Clinical Medicine Insights: Therapeutics

Tenofovir disoproxil fumarate (TDF), a prodrug of tenofovir, is a nucleotide reverse transcriptase inhibitor. It is administered orally at 300 mg once daily in combination with an additional nucleoside reverse transcriptase inhibitor (NRTI), typically emtricitabine, and an additional antiretroviral such as a non-nucleoside reverse transcriptase inhibitor (NNRTI), an integrase inhibitor or a protease inhibitor (PI). After hydrolysis in the lumen of the gastrointestinal tract, tenofovir is taken up by cells and subsequently phosphorylated to the active tenofovir-diphosphate (TFV-DP) moiety. TFV-DP is incorporated into viral DNA and terminates DNA elongation. Tenofovir is excreted by the kidneys through glomerular filtration and tubular secretion.
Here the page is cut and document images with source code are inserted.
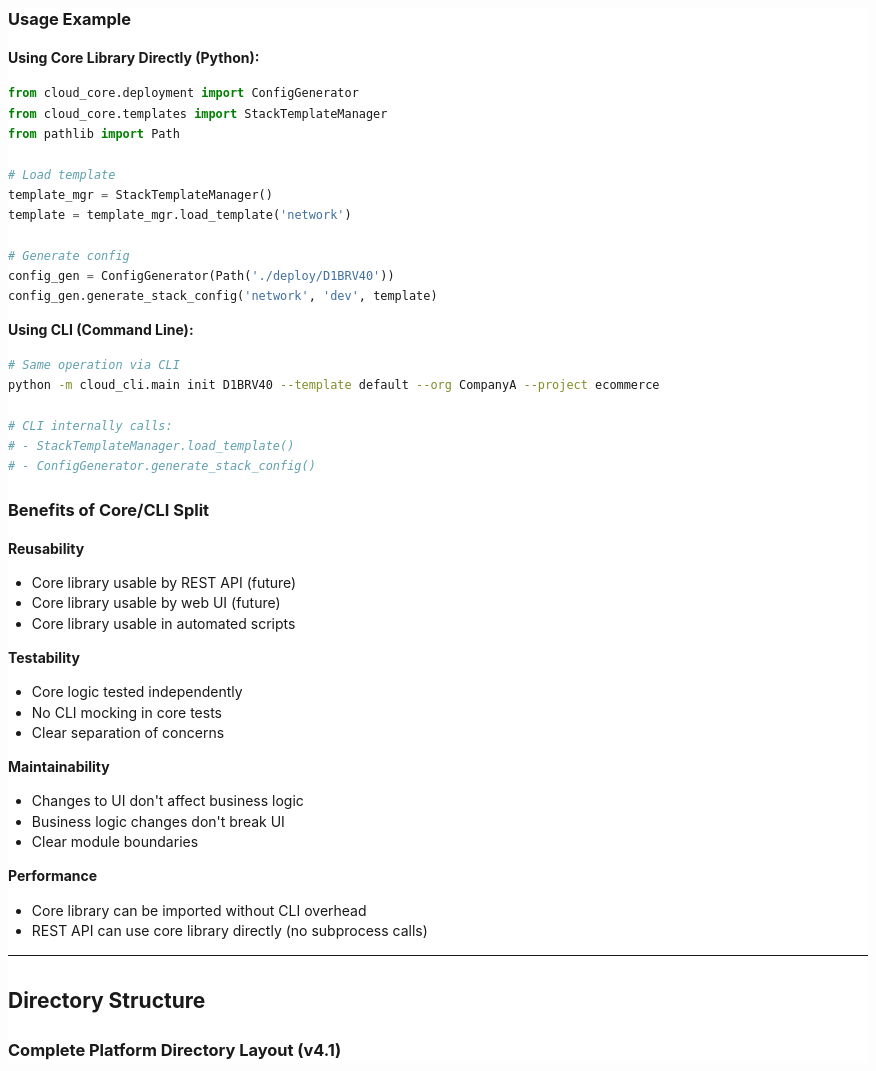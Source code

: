 ### Usage Example

**Using Core Library Directly (Python):**
```python
from cloud_core.deployment import ConfigGenerator
from cloud_core.templates import StackTemplateManager
from pathlib import Path

# Load template
template_mgr = StackTemplateManager()
template = template_mgr.load_template('network')

# Generate config
config_gen = ConfigGenerator(Path('./deploy/D1BRV40'))
config_gen.generate_stack_config('network', 'dev', template)
```

**Using CLI (Command Line):**
```bash
# Same operation via CLI
python -m cloud_cli.main init D1BRV40 --template default --org CompanyA --project ecommerce

# CLI internally calls:
# - StackTemplateManager.load_template()
# - ConfigGenerator.generate_stack_config()
```

### Benefits of Core/CLI Split

**Reusability**
- Core library usable by REST API (future)
- Core library usable by web UI (future)
- Core library usable in automated scripts

**Testability**
- Core logic tested independently
- No CLI mocking in core tests
- Clear separation of concerns

**Maintainability**
- Changes to UI don't affect business logic
- Business logic changes don't break UI
- Clear module boundaries

**Performance**
- Core library can be imported without CLI overhead
- REST API can use core library directly (no subprocess calls)

---

## Directory Structure

### Complete Platform Directory Layout (v4.1)
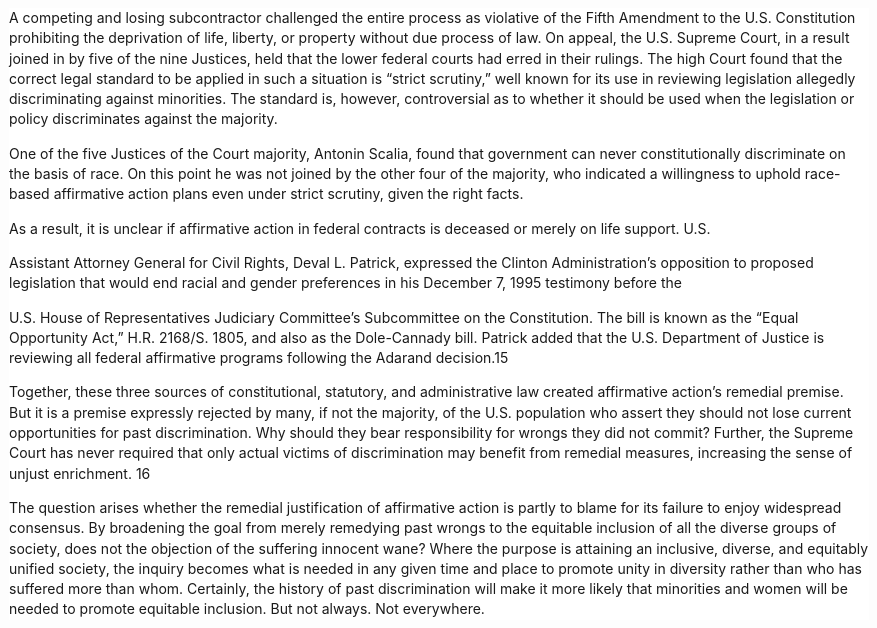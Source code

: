 A competing and losing subcontractor challenged the entire process as violative of the Fifth Amendment to
the U.S. Constitution prohibiting the deprivation of life, liberty, or property without due process of law. On appeal,
the U.S. Supreme Court, in a result joined in by five of the nine Justices, held that the lower federal courts had erred
in their rulings. The high Court found that the correct legal standard to be applied in such a situation is “strict
scrutiny,” well known for its use in reviewing legislation allegedly discriminating against minorities. The standard
is, however, controversial as to whether it should be used when the legislation or policy discriminates against the
majority.

One of the five Justices of the Court majority, Antonin Scalia, found that government can never
constitutionally discriminate on the basis of race. On this point he was not joined by the other four of the majority,
who indicated a willingness to uphold race-based affirmative action plans even under strict scrutiny, given the right
facts.

As a result, it is unclear if affirmative action in federal contracts is deceased or merely on life support. U.S.

Assistant Attorney General for Civil Rights, Deval L. Patrick, expressed the Clinton Administration’s opposition to
proposed legislation that would end racial and gender preferences in his December 7, 1995 testimony before the

U.S. House of Representatives Judiciary Committee’s Subcommittee on the Constitution. The bill is known as the
“Equal Opportunity Act,” H.R. 2168/S. 1805, and also as the Dole-Cannady bill. Patrick added that the U.S.
Department of Justice is reviewing all federal affirmative programs following the Adarand decision.15

Together, these three sources of constitutional, statutory, and administrative law created affirmative
action’s remedial premise. But it is a premise expressly rejected by many, if not the majority, of the U.S. population
who assert they should not lose current opportunities for past discrimination. Why should they bear responsibility
for wrongs they did not commit? Further, the Supreme Court has never required that only actual victims of
discrimination may benefit from remedial measures, increasing the sense of unjust enrichment. 16

The question arises whether the remedial justification of affirmative action is partly to blame for its failure
to enjoy widespread consensus. By broadening the goal from merely remedying past wrongs to the equitable
inclusion of all the diverse groups of society, does not the objection of the suffering innocent wane? Where the
purpose is attaining an inclusive, diverse, and equitably unified society, the inquiry becomes what is needed in any
given time and place to promote unity in diversity rather than who has suffered more than whom. Certainly, the
history of past discrimination will make it more likely that minorities and women will be needed to promote
equitable inclusion. But not always. Not everywhere.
Although few drug-drug interactions occur, tenofovir plasma concentrations may increase in the presence of other renally eliminated drugs. Safety and efficacy of TDF have been demonstrated in treatment-naïve and treatment-experienced patients. Although generally well tolerated, some studies suggest an increased risk for adverse events, such as bone toxicity and/or nephrotoxicity with long term TDF use. Patient adherence to TDF-containing regimens is improved over other antiretrovirals due to its once daily administration and low toxicity profile. Its use as pre-exposure prophylaxis against HIV is currently being investigated.